- Supplied information -

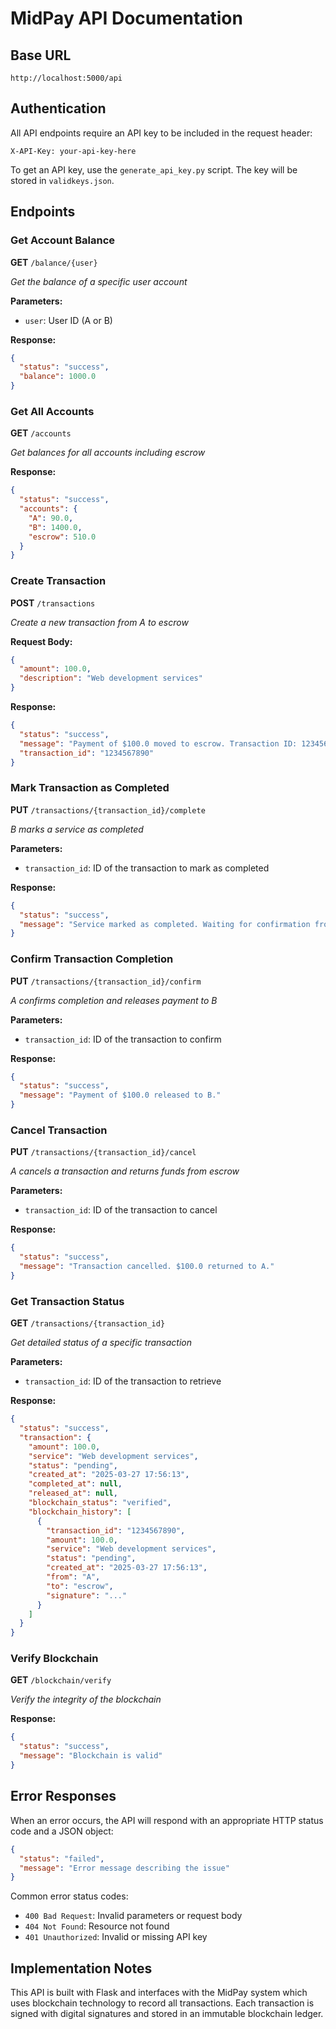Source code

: # MidPay API Documentation

## Base URL
`http://localhost:5000/api`

## Authentication
All API endpoints require an API key to be included in the request header:

```
X-API-Key: your-api-key-here
```

To get an API key, use the `generate_api_key.py` script. The key will be stored in `validkeys.json`.

## Endpoints

### Get Account Balance
**GET** `/balance/{user}`

*Get the balance of a specific user account*

**Parameters:**
- `user`: User ID (A or B)

**Response:**
```json
{
  "status": "success",
  "balance": 1000.0
}
```

### Get All Accounts
**GET** `/accounts`

*Get balances for all accounts including escrow*

**Response:**
```json
{
  "status": "success",
  "accounts": {
    "A": 90.0,
    "B": 1400.0,
    "escrow": 510.0
  }
}
```

### Create Transaction
**POST** `/transactions`

*Create a new transaction from A to escrow*

**Request Body:**
```json
{
  "amount": 100.0,
  "description": "Web development services"
}
```

**Response:**
```json
{
  "status": "success",
  "message": "Payment of $100.0 moved to escrow. Transaction ID: 1234567890",
  "transaction_id": "1234567890"
}
```

### Mark Transaction as Completed
**PUT** `/transactions/{transaction_id}/complete`

*B marks a service as completed*

**Parameters:**
- `transaction_id`: ID of the transaction to mark as completed

**Response:**
```json
{
  "status": "success",
  "message": "Service marked as completed. Waiting for confirmation from A."
}
```

### Confirm Transaction Completion
**PUT** `/transactions/{transaction_id}/confirm`

*A confirms completion and releases payment to B*

**Parameters:**
- `transaction_id`: ID of the transaction to confirm

**Response:**
```json
{
  "status": "success",
  "message": "Payment of $100.0 released to B."
}
```

### Cancel Transaction
**PUT** `/transactions/{transaction_id}/cancel`

*A cancels a transaction and returns funds from escrow*

**Parameters:**
- `transaction_id`: ID of the transaction to cancel

**Response:**
```json
{
  "status": "success",
  "message": "Transaction cancelled. $100.0 returned to A."
}
```

### Get Transaction Status
**GET** `/transactions/{transaction_id}`

*Get detailed status of a specific transaction*

**Parameters:**
- `transaction_id`: ID of the transaction to retrieve

**Response:**
```json
{
  "status": "success",
  "transaction": {
    "amount": 100.0,
    "service": "Web development services",
    "status": "pending",
    "created_at": "2025-03-27 17:56:13",
    "completed_at": null,
    "released_at": null,
    "blockchain_status": "verified",
    "blockchain_history": [
      {
        "transaction_id": "1234567890",
        "amount": 100.0,
        "service": "Web development services",
        "status": "pending",
        "created_at": "2025-03-27 17:56:13",
        "from": "A",
        "to": "escrow",
        "signature": "..."
      }
    ]
  }
}
```

### Verify Blockchain
**GET** `/blockchain/verify`

*Verify the integrity of the blockchain*

**Response:**
```json
{
  "status": "success",
  "message": "Blockchain is valid"
}
```

## Error Responses

When an error occurs, the API will respond with an appropriate HTTP status code and a JSON object:

```json
{
  "status": "failed",
  "message": "Error message describing the issue"
}
```

Common error status codes:
- `400 Bad Request`: Invalid parameters or request body
- `404 Not Found`: Resource not found
- `401 Unauthorized`: Invalid or missing API key

## Implementation Notes

This API is built with Flask and interfaces with the MidPay system which uses blockchain technology to record all transactions. Each transaction is signed with digital signatures and stored in an immutable blockchain ledger.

- Task prompt -
Each line of the entries where the string "Invalid" occurs should be shown.

- Finished task -
- `400 Bad Request`: Invalid parameters or request body
- `401 Unauthorized`: Invalid or missing API key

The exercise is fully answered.